— BRIEF —
Set down exactly the lines from the first line of the records through the line that contains "hide some of", and leave every picture out.

— Dataset entries —
****************
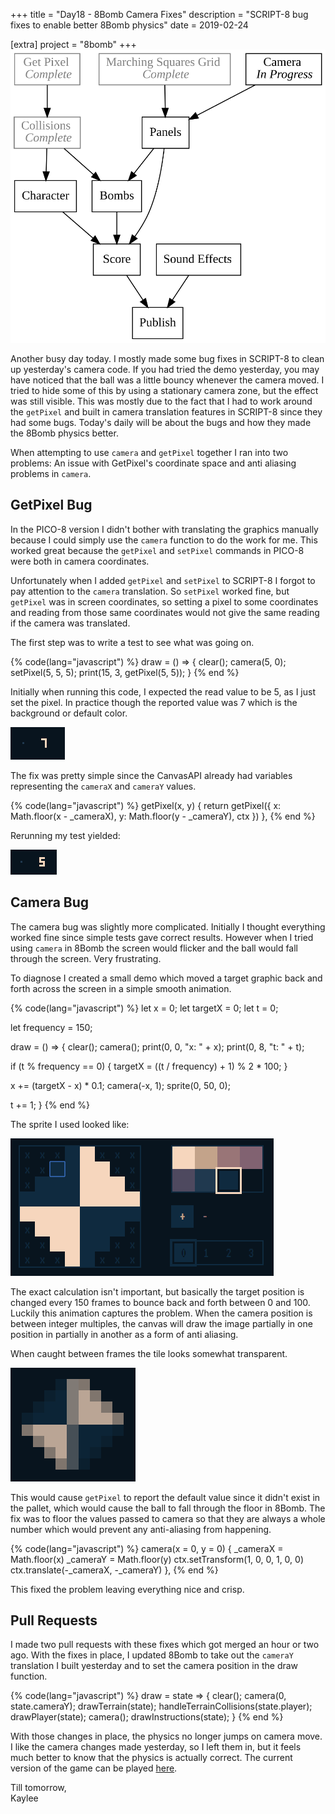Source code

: +++
title = "Day18 - 8Bomb Camera Fixes"
description = "SCRIPT-8 bug fixes to enable better 8Bomb physics"
date = 2019-02-24

[extra]
project = "8bomb"
+++
![Todo](./todo.svg)

Another busy day today. I mostly made some bug fixes in SCRIPT-8 to clean up
yesterday's camera code. If you had tried the demo yesterday, you may have
noticed that the ball was a little bouncy whenever the camera moved. I tried to
hide some of this by using a stationary camera zone, but the effect was still
visible. This was mostly due to the fact that I had to work around the `getPixel`
and built in camera translation features in SCRIPT-8 since they had some bugs.
Today's daily will be about the bugs and how they made the 8Bomb physics better.

When attempting to use `camera` and `getPixel` together I ran into two problems: An
issue with GetPixel's coordinate space and anti aliasing problems in `camera`.

## GetPixel Bug

In the PICO-8 version I didn't bother with translating the graphics manually
because I could simply use the `camera` function to do the work for me. This
worked great because the `getPixel` and `setPixel` commands in PICO-8 were both in
camera coordinates.

Unfortunately when I added `getPixel` and `setPixel` to SCRIPT-8 I forgot to pay
attention to the `camera` translation. So `setPixel` worked fine, but `getPixel` was
in screen coordinates, so setting a pixel to some coordinates and reading from
those same coordinates would not give the same reading if the camera was
translated.

The first step was to write a test to see what was going on.

{% code(lang="javascript") %}
draw = () => {
  clear();
  camera(5, 0);
  setPixel(5, 5, 5);
  print(15, 3, getPixel(5, 5));
}
{% end %}

Initially when running this code, I expected the read value to be 5, as I just
set the pixel. In practice though the reported value was 7 which is the
background or default color.

![SadGetPixel](./SadGetPixel.PNG)

The fix was pretty simple since the CanvasAPI already had variables representing
the `cameraX` and `cameraY` values.

{% code(lang="javascript") %}
getPixel(x, y) {
  return getPixel({
    x: Math.floor(x - _cameraX),
    y: Math.floor(y - _cameraY),
    ctx
  })
},
{% end %}

Rerunning my test yielded:

![HappyGetPixel](./HappyGetPixel.PNG)

## Camera Bug

The camera bug was slightly more complicated. Initially I thought everything
worked fine since simple tests gave correct results. However when I tried using
`camera` in 8Bomb the screen would flicker and the ball would fall through the
screen. Very frustrating.

To diagnose I created a small demo which moved a target graphic back and forth
across the screen in a simple smooth animation.

{% code(lang="javascript") %}
let x = 0;
let targetX = 0;
let t = 0;

let frequency = 150;

draw = () => {
  clear();
  camera();
  print(0, 0, "x: " + x);
  print(0, 8, "t: " + t);
  
  if (t % frequency == 0) {
    targetX = ((t / frequency) + 1) % 2 * 100;
  }
  
  x += (targetX - x) * 0.1;
  camera(-x, 1);
  sprite(0, 50, 0);
  
  t += 1;
}
{% end %}

The sprite I used looked like:

![TestTile](./TestTile.PNG)

The exact calculation isn't important, but basically the target position is
changed every 150 frames to bounce back and forth between 0 and 100. Luckily
this animation captures the problem. When the camera position is between integer
multiples, the canvas will draw the image partially in one position in partially
in another as a form of anti aliasing.

When caught between frames the tile looks somewhat transparent.

![BlurredTile](./BlurredTile.PNG)

This would cause `getPixel` to report the default value since it didn't exist in
the pallet, which would cause the ball to fall through the floor in 8Bomb. The
fix was to floor the values passed to camera so that they are always a whole
number which would prevent any anti-aliasing from happening.

{% code(lang="javascript") %}
camera(x = 0, y = 0) {
  _cameraX = Math.floor(x)
  _cameraY = Math.floor(y)
  ctx.setTransform(1, 0, 0, 1, 0, 0)
  ctx.translate(-_cameraX, -_cameraY)
},
{% end %}

This fixed the problem leaving everything nice and crisp.

## Pull Requests

I made two pull requests with these fixes which got merged an hour or two ago.
With the fixes in place, I updated 8Bomb to take out the `cameraY` translation I
built yesterday and to set the camera position in the draw function.

{% code(lang="javascript") %}
draw = state => {
  clear();
  camera(0, state.cameraY);
  drawTerrain(state);
  handleTerrainCollisions(state.player);
  drawPlayer(state);
  camera();
  drawInstructions(state);
}
{% end %}

With those changes in place, the physics no longer jumps on camera move. I like
the camera changes made yesterday, so I left them in, but it feels much better
to know that the physics is actually correct. The current version of the game
can be played
[here](https://script-8.github.io/?id=2a24d4038406b2ea5f648c9ebb8d3a6b).

Till tomorrow,  
Kaylee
****************
— ANSWER FOR THE TASK —
Source code

: +++
title = "Day18 - 8Bomb Camera Fixes"
description = "SCRIPT-8 bug fixes to enable better 8Bomb physics"
date = 2019-02-24

[extra]
project = "8bomb"
+++
![Todo](./todo.svg)

Another busy day today. I mostly made some bug fixes in SCRIPT-8 to clean up
yesterday's camera code. If you had tried the demo yesterday, you may have
noticed that the ball was a little bouncy whenever the camera moved. I tried to
hide some of this by using a stationary camera zone, but the effect was still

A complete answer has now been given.